Now, the questions remains, Why is the stock still trading at a price that reflects only a part interest in a flooded gold mine? There are a few possibilities.

First, this being a penny stock, one has to consider that the announcement of the $250 million in non-cancelable equity financing is fraudulent. This is conceivable. But this is a public company operating under procedures established by law. If this announcement turns out to be fraudulent, then investors (myself included) will be unleashing their lawyers on these guys. At the least, Jang, Sr., risks losing his interest in the Armistice mine, which is worth several million dollars.

But, in this case, fraud is extremely unlikely. Read the press releases, and the posts on the Raging Bull message board (see link below) from people who have done their own due diligence, and you will see that the Fallsview Hotel deal is indeed happening, that the SF Partnership is indeed doing a feasibility study to further develop the hotel, that the mine is being dewatered, etc. Pender has access to the $250 million and is now spending it.

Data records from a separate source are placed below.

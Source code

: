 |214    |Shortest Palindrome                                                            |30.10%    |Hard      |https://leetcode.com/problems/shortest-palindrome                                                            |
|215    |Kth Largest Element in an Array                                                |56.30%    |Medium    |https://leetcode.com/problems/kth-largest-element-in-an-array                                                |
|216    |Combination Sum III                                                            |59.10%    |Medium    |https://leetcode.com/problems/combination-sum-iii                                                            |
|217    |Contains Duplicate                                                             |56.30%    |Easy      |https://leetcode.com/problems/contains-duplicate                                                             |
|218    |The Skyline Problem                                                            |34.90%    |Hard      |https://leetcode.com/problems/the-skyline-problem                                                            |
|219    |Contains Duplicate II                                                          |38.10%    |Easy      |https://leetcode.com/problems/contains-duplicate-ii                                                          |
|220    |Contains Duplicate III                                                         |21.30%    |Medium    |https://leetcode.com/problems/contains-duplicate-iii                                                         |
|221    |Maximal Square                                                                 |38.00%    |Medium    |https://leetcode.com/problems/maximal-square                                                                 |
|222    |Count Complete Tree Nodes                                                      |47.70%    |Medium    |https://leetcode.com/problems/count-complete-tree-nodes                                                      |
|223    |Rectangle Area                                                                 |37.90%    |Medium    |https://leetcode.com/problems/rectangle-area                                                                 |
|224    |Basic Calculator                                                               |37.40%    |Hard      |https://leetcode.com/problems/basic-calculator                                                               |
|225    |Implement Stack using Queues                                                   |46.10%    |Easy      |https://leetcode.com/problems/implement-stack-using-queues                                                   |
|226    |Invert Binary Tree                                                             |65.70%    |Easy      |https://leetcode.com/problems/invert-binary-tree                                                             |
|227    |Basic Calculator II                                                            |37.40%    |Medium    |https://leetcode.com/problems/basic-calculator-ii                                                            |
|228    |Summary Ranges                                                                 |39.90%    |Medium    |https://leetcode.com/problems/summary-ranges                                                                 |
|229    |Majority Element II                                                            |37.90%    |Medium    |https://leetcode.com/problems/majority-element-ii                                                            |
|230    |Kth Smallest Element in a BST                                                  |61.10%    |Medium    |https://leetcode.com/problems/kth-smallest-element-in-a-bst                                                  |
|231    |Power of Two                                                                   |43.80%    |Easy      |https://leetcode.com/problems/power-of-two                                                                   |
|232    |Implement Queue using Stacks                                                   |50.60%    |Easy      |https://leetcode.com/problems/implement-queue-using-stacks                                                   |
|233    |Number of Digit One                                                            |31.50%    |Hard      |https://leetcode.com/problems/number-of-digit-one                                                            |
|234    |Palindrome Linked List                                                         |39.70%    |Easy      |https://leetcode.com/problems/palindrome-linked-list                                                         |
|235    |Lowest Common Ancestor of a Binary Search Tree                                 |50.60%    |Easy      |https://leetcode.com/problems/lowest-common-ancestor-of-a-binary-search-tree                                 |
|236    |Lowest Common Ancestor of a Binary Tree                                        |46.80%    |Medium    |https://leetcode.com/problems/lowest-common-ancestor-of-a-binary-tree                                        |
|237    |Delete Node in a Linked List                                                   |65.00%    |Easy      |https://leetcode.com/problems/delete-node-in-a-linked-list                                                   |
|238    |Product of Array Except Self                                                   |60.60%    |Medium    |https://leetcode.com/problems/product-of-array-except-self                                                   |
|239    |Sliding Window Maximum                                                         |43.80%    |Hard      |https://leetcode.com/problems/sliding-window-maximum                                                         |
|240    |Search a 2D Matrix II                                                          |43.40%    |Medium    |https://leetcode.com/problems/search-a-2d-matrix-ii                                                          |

There is some concern that the Fallsview deal has not yet been finalized. Pender announced that it would close by May 1, but it would appear that they were too optimistic. This is a big transaction and each party has to do their due diligence, then the lawyers get involved, then if there are any issues, it goes back to the parties, then back to the lawyers, etc. Still, while the delay was not entirely unexpected, it is nonetheless worrisome. Once finalization of the deal is announced, which may be a matter of weeks (or even days), we can expect that the share price will pop.

Another factor to consider is that when Pender has issued the 62.5 million shares in return for the $250 million, the syndicate will own 52% of the company. The 36% share currently owned by Jang, Sr., will be reduced to 17%. Together, Jang and the syndicate will own 69% of the company and will be able to do what they want with it. But even if they decide to take it private, they will still have to pay market value to the other shareholders, so this eventuality, in itself, isn’t impacting the share price.

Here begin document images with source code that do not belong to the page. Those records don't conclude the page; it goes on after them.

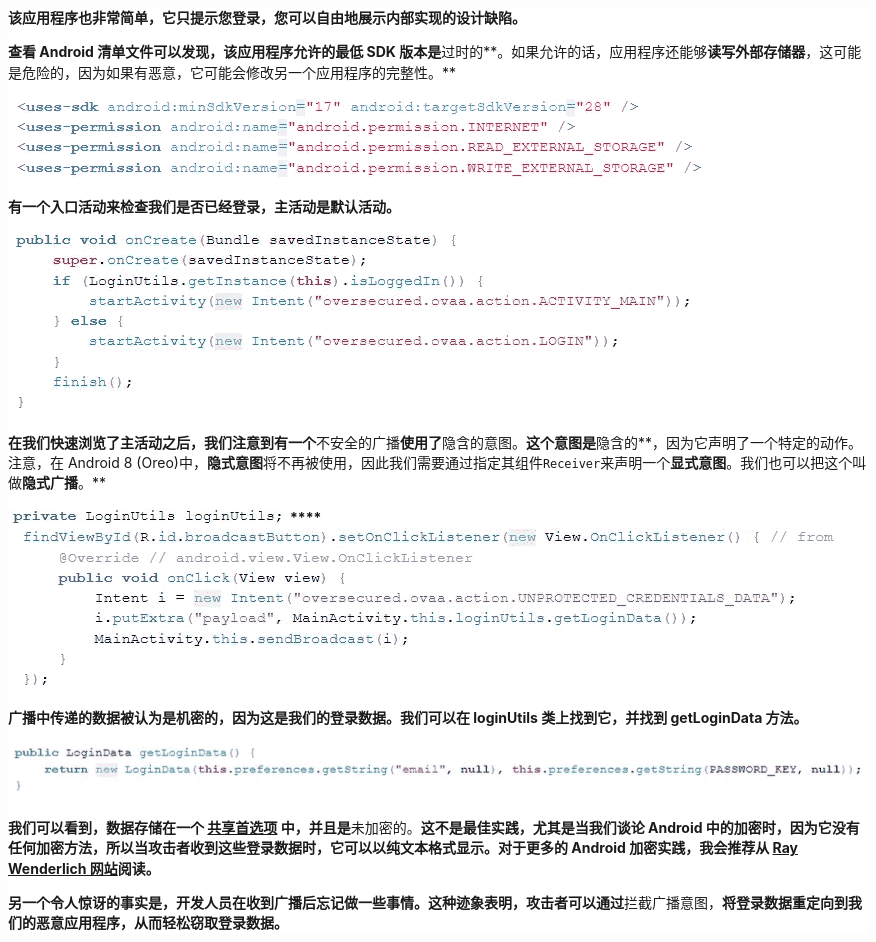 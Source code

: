 **该应用程序也非常简单，它只提示您登录，您可以自由地展示内部实现的设计缺陷。**

**查看 Android 清单文件可以发现，该应用程序允许的最低 SDK 版本是**过时的**。如果允许的话，应用程序还能够**读写外部存储器**，这可能是危险的，因为如果有恶意，它可能会修改另一个应用程序的完整性。**

**![](img/a6dd088dbb6762eb8022d1bf070e0df8.png)**

**有一个入口活动来检查我们是否已经登录，主活动是默认活动。**

**![](img/f064869f846f1889e2271ddb716c164c.png)**

**在我们快速浏览了主活动之后，我们注意到有一个**不安全的广播**使用了**隐含的意图。**这个意图是**隐含的**，因为它声明了一个特定的动作。注意，在 Android 8 (Oreo)中，**隐式意图**将不再被使用，因此我们需要通过指定其组件`Receiver`来声明一个**显式意图**。我们也可以把这个叫做**隐式广播**。**

**![](img/a0be0b674b94b6ee6fe7598b335cbbea.png)****![](img/d46a7028ed4ea880ebac0f590f76b522.png)**

**广播中传递的数据被认为是机密的，因为这是我们的登录数据。我们可以在 **loginUtils** 类上找到它，并找到 **getLoginData** 方法。**

**![](img/0154f9e30129a4a6b73e979aadd76aef.png)**

**我们可以看到，数据存储在一个 [**共享首选项**](https://www.tutorialspoint.com/android/android_shared_preferences.htm) 中，并且是**未加密的。**这不是最佳实践，尤其是当我们谈论 Android 中的加密时，因为它没有任何加密方法，所以当攻击者收到这些登录数据时，它可以以纯文本格式显示。对于更多的 Android 加密实践，我会推荐从 [Ray Wenderlich 网站](https://www.raywenderlich.com/778533-encryption-tutorial-for-android-getting-started#toc-anchor-001)阅读。**

**另一个令人惊讶的事实是，开发人员在收到广播后忘记做一些事情。这种迹象表明，攻击者可以通过**拦截广播意图，**将登录数据重定向到我们的恶意应用程序，从而轻松窃取登录数据。**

The most likely reason for the current share price is that almost nobody knows about Pender. Or, if they know about it, this being a penny stock, they trade it solely on the basis of technicals, regardless of fundamentals. Or, if they know about the fundamentals, they’re still spooked by the pumping scam that happened last November. In this regard, the following email from the company was posted on Market Millionaires on April 14: “Primarily, there is a lack of market awareness in the success that Pender International, Inc. is having. Our company is working very hard to create the necessary market awareness to support shareholder value. We anticipate significant news will be out with regards to Armistice and our other investment projects over the next 4-6 weeks.” So the company is aware of the problem and it even hired two private analysts to publish reports. (The reports are objective summaries of the facts, but paying analysts to give buy recommendations may have done more harm than good.)

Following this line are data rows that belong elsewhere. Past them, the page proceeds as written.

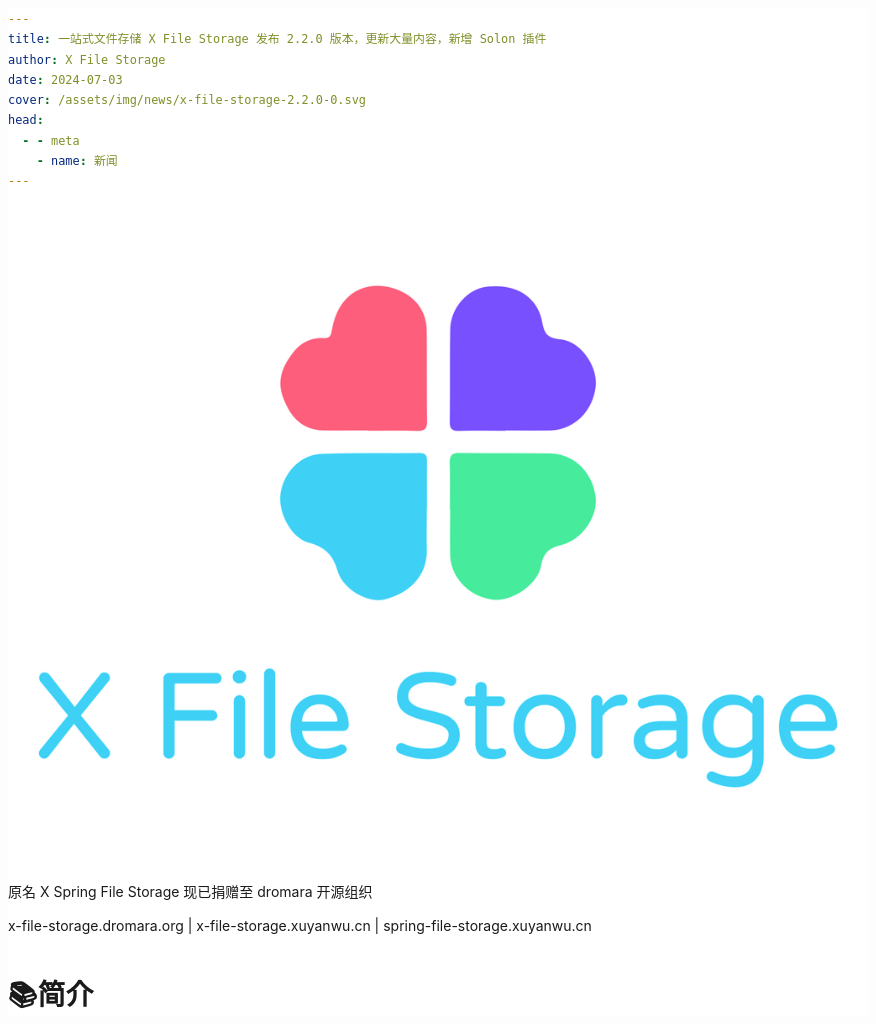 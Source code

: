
 ```yaml
---
title: 一站式文件存储 X File Storage 发布 2.2.0 版本，更新大量内容，新增 Solon 插件
author: X File Storage
date: 2024-07-03
cover: /assets/img/news/x-file-storage-2.2.0-0.svg
head:
  - - meta
    - name: 新闻
---
```


### ![](/assets/img/news/x-file-storage-2.2.0-0.svg)  
原名 X Spring File Storage 现已捐赠至 dromara 开源组织

x-file-storage.dromara.org | x-file-storage.xuyanwu.cn | spring-file-storage.xuyanwu.cn

# 📚简介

The $250 million equity line of financing was only announced on April 13, just over a month ago, so this is still a new story. If the story is true, then, as a value play, it’s a no-brainer and there’s a good chance that this will be a multi-bagger in the near term.

But then again, it is possible that we might inadvertently be ignoring something important, so there’s also a chance it will be worth zero. The facts indicate otherwise, but that’s the risk you take with penny stocks.